→ **EXERCISE DETAILS**
The lines of the records that include "info" should all be copied.

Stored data
################

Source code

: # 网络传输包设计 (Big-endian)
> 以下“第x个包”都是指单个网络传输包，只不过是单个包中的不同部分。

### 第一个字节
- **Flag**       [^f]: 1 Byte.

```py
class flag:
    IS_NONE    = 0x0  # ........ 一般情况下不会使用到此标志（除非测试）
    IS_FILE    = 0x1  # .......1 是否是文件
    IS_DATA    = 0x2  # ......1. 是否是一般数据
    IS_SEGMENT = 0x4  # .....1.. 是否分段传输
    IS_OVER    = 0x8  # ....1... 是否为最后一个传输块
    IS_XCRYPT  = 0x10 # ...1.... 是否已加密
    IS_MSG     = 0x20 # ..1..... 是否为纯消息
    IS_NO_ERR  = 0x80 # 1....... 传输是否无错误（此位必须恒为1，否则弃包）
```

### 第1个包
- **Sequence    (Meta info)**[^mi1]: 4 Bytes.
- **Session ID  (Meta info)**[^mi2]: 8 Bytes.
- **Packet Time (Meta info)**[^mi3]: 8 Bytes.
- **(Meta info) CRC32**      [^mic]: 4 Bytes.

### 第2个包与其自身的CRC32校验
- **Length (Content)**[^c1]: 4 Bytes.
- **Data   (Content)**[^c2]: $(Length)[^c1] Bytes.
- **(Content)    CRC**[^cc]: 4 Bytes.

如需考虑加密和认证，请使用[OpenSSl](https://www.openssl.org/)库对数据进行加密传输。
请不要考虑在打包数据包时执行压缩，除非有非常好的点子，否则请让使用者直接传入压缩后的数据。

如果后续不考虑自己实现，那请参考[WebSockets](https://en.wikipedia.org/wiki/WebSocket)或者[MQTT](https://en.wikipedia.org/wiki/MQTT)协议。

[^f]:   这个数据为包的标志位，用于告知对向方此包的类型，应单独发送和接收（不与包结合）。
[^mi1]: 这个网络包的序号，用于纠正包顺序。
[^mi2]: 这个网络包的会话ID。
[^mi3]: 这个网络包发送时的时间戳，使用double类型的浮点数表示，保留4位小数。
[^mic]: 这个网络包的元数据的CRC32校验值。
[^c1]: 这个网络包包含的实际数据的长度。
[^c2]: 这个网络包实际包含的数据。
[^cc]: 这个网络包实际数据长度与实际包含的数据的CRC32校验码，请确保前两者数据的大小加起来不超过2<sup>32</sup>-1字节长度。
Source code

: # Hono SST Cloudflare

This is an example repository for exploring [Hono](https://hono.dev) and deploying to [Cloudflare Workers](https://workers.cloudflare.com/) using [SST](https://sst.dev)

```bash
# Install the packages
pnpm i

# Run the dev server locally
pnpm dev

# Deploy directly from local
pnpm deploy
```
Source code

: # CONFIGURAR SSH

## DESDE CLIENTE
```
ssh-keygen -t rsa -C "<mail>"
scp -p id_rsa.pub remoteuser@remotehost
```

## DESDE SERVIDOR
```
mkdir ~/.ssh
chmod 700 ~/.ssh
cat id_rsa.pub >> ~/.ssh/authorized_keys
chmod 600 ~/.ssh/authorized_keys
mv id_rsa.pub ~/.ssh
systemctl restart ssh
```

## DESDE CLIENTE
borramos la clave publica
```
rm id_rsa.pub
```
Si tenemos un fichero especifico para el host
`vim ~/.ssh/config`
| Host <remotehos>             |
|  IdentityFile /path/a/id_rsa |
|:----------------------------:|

################

→ **RESULT OF THIS EXERCISE**
- **Sequence    (Meta info)**[^mi1]: 4 Bytes.
- **Session ID  (Meta info)**[^mi2]: 8 Bytes.
- **Packet Time (Meta info)**[^mi3]: 8 Bytes.
- **(Meta info) CRC32**      [^mic]: 4 Bytes.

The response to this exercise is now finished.